Configuring these types of Amazon S3 logs can include following these instructions:

Links to content pack/integration details

The AWS - S3 content pack provides integration with the Amazon Web Services Simple Storage Service (S3) for management, security controls, and visibility of stored objects. It includes the following integration:
- AWS - S3: Use this integration to manage Amazon Web Services Simple Storage Service (S3) objects and security configurations, including listing contents, setting encryption, and blocking public access. Commands are included for fetching bucket encryption status (aws-s3-get-bucket-encryption), controlling public access settings (aws-s3-put-public-access-block, aws-s3-get-public-access-block), and listing objects within a bucket, with support for pagination, delimiters, and prefixes (aws-s3-list-objects), alongside core support for authentication using AWS STS session tokens.
The AWS - Route53 content pack provides an interface to manage the Amazon Web Services managed Cloud DNS service. It includes the following integration:
- AWS - Route53: Use this integration to manage the Amazon Web Services managed Cloud DNS service. Commands included allow users to list resource record sets, address issues such as when a set is missing its TTL value, and manage configurations related to AWS authentication like STS endpoint resolution logic.

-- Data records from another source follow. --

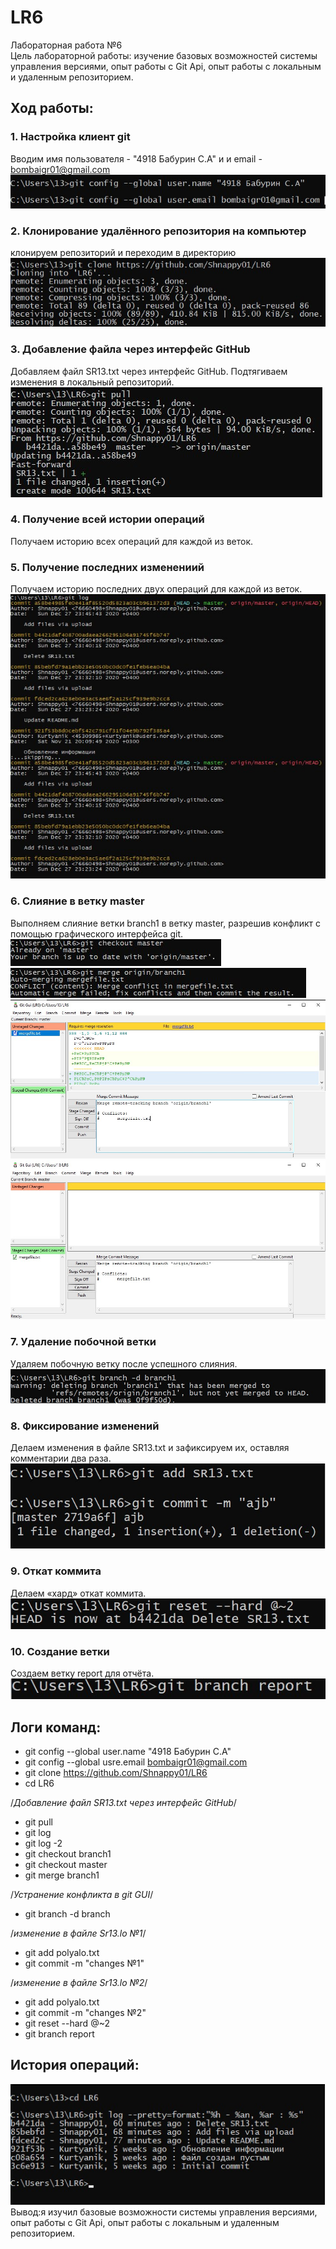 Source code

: # LR6
Лабораторная работа №6  
Цель лабораторной работы: изучение базовых возможностей системы управления версиями, опыт работы с Git Api, опыт работы с локальным и удаленным репозиторием.  
## Ход работы:  
### 1. Настройка клиент git  
Вводим имя пользователя - "4918 Бабурин С.А" и и email - bombaigr01@gmail.com  
![шаг 1](https://github.com/Shnappy01/LR6/blob/master/%D1%81%D0%BA%D1%80%D0%B8%D0%BD%D1%8B/1.jpg)  
### 2. Клонирование удалённого репозитория на компьютер  
клонируем репозиторий и переходим в директорию  
![шаг 2](https://github.com/Shnappy01/LR6/blob/master/%D1%81%D0%BA%D1%80%D0%B8%D0%BD%D1%8B/2.jpg)  
### 3. Добавление файла через интерфейс GitHub  
Добавляем файл SR13.txt через интерфейс GitHub. Подтягиваем изменения в локальный репозиторий.  
![шаг 3](https://github.com/Shnappy01/LR6/blob/master/%D1%81%D0%BA%D1%80%D0%B8%D0%BD%D1%8B/3.jpg)   
### 4. Получение всей истории операций  
Получаем историю всех операций для каждой из веток.  
### 5. Получение последних изменениий  
Получаем историю последних двух операций для каждой из веток.  
![шаг 4 и 5](https://github.com/Shnappy01/LR6/blob/master/%D1%81%D0%BA%D1%80%D0%B8%D0%BD%D1%8B/4.jpg)  
### 6. Слияние в ветку master  
Выполняем слияние ветки branch1 в ветку master, разрешив конфликт c помощью графического интерфейса git.  
![шаг 6](https://github.com/Shnappy01/LR6/blob/master/%D1%81%D0%BA%D1%80%D0%B8%D0%BD%D1%8B/5.jpg)  
![шаг 6](https://github.com/Shnappy01/LR6/blob/master/%D1%81%D0%BA%D1%80%D0%B8%D0%BD%D1%8B/6.jpg)  
![шаг 6](https://github.com/Shnappy01/LR6/blob/master/%D1%81%D0%BA%D1%80%D0%B8%D0%BD%D1%8B/7.jpg)  
![шаг 6](https://github.com/Shnappy01/LR6/blob/master/%D1%81%D0%BA%D1%80%D0%B8%D0%BD%D1%8B/8.jpg)  
### 7. Удаление побочной ветки  
Удаляем побочную ветку после успешного слияния.
![шаг 7](https://github.com/Shnappy01/LR6/blob/master/%D1%81%D0%BA%D1%80%D0%B8%D0%BD%D1%8B/10.jpg)  
### 8. Фиксирование изменений  
Делаем изменения в файле SR13.txt и зафиксируем их, оставляя комментарии два раза.  
![шаг 8](https://github.com/Shnappy01/LR6/blob/master/%D1%81%D0%BA%D1%80%D0%B8%D0%BD%D1%8B/11.jpg)  
### 9. Откат коммита  
Делаем «хард» откат коммита.  
![шаг 9](https://github.com/Shnappy01/LR6/blob/master/%D1%81%D0%BA%D1%80%D0%B8%D0%BD%D1%8B/12.jpg)  
### 10. Создание ветки  
Создаем ветку report для отчёта.   
![шаг10](https://github.com/Shnappy01/LR6/blob/master/%D1%81%D0%BA%D1%80%D0%B8%D0%BD%D1%8B/13.jpg)

## Логи команд:  
*  git config --global user.name "4918 Бабурин С.А"
* git config --global usre.email bombaigr01@gmail.com
* git clone https://github.com/Shnappy01/LR6
* cd LR6   
  
  
/*Добавление файл SR13.txt через интерфейс GitHub*/
  
* git pull  
* git log  
* git log -2  
* git checkout branch1  
* git checkout master  
* git merge branch1  
  
/*Устранение конфликта в git GUI*/
    
* git branch -d branch   
    
 /*изменение в файле Sr13.lo №1*/   
   
* git add polyalo.txt  
* git commit -m "changes №1"  
  

 /*изменение в файле Sr13.lo №2*/   
   
* git add polyalo.txt  
* git commit -m "changes №2"  
* git reset --hard @~2  
* git branch report
## История операций:  
![история операций](https://github.com/Shnappy01/LR6/blob/master/%D1%81%D0%BA%D1%80%D0%B8%D0%BD%D1%8B/14.jpg)  
Вывод:я изучил базовые возможности системы управления версиями, опыт работы с Git Api, опыт работы с локальным и удаленным репозиторием.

The AWS - CloudTrail content pack provides functionality for interacting with an AWS CloudTrail trail via automation and includes rules for parsing and modeling ingested audit logs. It also includes the following integration:
- AWS - CloudTrail: Use this integration to interact with a CloudTrail trail on AWS via playbooks and the Playground. It includes commands that enable retrieving information about the trail status using aws-cloudtrail-get-trail-status, and manage authentication configurations like specifying the AWS STS endpoint resolution logic.